Examine each line of the data. Copy those that contain the string "comprehensive".

▸ **DATASET RECORDS**
*** Begin section ***
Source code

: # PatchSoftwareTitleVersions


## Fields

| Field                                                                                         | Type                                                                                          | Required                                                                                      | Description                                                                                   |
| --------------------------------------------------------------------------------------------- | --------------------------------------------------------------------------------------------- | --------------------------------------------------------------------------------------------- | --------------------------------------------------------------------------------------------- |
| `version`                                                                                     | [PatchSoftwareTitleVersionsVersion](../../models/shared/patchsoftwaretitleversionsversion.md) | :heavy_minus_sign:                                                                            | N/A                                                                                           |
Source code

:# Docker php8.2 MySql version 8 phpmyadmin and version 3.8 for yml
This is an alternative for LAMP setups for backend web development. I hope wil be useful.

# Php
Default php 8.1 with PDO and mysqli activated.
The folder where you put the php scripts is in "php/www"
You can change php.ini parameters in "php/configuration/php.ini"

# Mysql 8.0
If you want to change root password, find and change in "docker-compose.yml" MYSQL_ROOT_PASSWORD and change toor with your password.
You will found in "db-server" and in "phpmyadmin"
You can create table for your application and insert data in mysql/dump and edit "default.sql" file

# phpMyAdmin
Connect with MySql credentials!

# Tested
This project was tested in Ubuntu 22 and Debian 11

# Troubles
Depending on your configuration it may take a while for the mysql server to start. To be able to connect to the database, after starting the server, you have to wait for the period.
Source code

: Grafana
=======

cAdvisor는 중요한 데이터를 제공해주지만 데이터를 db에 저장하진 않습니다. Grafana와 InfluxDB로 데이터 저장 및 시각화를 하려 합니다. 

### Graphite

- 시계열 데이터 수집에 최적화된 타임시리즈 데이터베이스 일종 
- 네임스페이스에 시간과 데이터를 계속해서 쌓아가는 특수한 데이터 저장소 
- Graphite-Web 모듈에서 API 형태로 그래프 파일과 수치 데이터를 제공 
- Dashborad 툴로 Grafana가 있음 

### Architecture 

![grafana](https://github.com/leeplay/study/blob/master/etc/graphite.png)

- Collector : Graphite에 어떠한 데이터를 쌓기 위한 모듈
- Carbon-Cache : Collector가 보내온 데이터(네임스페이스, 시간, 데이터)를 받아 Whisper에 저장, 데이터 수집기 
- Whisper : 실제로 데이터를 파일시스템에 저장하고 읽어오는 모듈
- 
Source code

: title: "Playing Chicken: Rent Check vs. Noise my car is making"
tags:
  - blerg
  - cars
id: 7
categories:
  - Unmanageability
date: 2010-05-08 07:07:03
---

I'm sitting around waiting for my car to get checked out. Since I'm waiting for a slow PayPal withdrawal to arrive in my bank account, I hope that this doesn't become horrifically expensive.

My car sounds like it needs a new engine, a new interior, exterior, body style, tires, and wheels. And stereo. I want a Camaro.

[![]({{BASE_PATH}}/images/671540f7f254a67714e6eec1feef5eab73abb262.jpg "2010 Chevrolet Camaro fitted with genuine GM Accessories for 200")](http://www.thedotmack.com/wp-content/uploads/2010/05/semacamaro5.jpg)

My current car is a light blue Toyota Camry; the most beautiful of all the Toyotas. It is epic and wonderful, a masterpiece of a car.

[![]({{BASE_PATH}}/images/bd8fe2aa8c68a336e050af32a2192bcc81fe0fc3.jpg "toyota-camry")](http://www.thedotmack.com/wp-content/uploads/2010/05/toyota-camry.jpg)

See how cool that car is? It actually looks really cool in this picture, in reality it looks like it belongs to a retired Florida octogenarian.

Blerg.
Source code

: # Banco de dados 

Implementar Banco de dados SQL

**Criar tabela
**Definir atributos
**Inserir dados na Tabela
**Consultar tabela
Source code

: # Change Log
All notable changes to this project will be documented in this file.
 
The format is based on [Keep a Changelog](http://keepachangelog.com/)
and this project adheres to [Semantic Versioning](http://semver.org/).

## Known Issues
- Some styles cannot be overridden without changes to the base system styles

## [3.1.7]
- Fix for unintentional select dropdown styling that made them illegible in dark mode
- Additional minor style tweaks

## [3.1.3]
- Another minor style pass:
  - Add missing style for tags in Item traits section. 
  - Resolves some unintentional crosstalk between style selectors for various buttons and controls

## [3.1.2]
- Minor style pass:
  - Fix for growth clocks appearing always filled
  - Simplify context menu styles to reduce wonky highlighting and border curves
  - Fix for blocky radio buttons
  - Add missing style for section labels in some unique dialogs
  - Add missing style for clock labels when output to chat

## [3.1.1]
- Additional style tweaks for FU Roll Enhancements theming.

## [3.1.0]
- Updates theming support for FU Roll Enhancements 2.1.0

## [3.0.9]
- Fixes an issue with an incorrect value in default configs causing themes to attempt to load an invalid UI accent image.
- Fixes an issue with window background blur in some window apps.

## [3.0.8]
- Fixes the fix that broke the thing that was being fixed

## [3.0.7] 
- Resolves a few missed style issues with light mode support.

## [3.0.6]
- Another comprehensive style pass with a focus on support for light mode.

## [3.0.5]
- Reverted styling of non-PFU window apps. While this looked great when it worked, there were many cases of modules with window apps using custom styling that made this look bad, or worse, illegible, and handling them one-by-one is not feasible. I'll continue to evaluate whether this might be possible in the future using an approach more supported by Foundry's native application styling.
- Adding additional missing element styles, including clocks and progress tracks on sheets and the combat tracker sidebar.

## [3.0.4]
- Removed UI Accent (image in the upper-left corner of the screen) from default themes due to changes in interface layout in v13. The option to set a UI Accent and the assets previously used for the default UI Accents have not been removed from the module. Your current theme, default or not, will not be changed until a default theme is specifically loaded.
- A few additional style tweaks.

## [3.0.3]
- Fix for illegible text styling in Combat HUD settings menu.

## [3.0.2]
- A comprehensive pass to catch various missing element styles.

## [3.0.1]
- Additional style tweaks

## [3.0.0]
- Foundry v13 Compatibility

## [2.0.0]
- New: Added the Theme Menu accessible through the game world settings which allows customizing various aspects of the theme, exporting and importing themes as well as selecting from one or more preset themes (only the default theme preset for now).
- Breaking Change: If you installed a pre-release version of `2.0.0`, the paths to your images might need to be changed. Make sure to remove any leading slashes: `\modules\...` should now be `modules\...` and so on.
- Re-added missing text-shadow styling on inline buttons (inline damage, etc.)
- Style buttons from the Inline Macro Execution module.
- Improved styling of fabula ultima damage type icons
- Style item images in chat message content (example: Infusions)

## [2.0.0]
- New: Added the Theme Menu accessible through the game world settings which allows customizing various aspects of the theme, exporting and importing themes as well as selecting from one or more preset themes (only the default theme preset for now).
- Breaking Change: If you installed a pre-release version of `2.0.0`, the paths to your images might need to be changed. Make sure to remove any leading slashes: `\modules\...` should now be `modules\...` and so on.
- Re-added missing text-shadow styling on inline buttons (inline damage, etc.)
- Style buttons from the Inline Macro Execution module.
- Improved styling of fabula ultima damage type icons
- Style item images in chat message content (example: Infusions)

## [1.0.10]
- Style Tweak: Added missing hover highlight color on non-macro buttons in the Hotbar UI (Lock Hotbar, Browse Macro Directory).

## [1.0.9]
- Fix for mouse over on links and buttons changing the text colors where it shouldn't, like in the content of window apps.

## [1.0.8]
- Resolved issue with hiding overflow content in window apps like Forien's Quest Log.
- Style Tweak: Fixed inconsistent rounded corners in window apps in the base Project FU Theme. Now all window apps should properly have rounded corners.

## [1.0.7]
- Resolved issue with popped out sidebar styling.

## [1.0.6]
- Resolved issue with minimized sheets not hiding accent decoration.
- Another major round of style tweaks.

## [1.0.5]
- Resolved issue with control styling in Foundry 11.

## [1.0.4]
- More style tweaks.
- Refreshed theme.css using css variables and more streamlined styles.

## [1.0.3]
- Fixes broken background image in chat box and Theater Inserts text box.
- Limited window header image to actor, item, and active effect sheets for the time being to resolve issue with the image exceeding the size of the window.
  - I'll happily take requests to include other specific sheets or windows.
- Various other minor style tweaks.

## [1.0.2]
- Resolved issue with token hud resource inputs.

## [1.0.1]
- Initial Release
*** End section ***
▸ **COMPLETED TASK**
- Another comprehensive style pass with a focus on support for light mode.
- A comprehensive pass to catch various missing element styles.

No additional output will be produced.